- ASSIGNED TASK
Find all lines in the listing that include the word "determined", then copy them.

(SUPPLIED RECORDS Opens)

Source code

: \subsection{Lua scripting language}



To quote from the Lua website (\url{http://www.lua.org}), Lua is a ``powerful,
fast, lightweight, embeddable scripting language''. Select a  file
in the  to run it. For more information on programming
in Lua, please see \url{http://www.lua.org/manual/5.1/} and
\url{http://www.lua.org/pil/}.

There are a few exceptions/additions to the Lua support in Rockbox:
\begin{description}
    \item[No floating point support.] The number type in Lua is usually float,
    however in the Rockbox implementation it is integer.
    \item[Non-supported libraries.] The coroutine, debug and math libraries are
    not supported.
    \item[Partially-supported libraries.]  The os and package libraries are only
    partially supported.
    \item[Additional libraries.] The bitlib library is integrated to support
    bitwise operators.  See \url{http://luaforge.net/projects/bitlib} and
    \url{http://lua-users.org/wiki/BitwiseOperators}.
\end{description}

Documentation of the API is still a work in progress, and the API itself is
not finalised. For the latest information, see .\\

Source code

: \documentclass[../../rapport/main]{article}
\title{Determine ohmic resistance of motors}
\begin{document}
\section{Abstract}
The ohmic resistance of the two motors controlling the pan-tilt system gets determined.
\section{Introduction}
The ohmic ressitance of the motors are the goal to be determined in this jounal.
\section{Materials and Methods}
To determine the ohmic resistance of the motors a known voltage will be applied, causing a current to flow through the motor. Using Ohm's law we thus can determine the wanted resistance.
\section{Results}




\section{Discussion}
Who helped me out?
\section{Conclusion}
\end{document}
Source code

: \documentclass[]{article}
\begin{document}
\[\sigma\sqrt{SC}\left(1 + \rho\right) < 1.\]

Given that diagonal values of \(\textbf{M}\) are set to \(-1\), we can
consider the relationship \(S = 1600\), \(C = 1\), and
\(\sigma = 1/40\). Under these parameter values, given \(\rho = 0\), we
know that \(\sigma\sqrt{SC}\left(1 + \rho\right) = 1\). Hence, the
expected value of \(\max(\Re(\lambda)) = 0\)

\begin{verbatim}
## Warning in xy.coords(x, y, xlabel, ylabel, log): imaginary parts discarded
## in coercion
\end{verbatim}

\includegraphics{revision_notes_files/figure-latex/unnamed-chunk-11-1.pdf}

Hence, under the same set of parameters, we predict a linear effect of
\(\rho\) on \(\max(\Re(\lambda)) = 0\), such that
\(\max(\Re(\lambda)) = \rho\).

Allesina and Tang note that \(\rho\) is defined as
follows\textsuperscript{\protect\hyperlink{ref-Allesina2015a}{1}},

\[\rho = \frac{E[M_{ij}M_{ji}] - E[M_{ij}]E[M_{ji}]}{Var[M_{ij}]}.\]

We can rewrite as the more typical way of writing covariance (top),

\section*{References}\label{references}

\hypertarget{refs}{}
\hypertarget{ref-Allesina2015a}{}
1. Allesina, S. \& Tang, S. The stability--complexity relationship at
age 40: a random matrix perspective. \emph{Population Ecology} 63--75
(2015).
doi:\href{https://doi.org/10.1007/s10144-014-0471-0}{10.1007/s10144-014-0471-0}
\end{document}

(SUPPLIED RECORDS Closes)

- SOLVED PROBLEM
The ohmic resistance of the two motors controlling the pan-tilt system gets determined.
The ohmic ressitance of the motors are the goal to be determined in this jounal.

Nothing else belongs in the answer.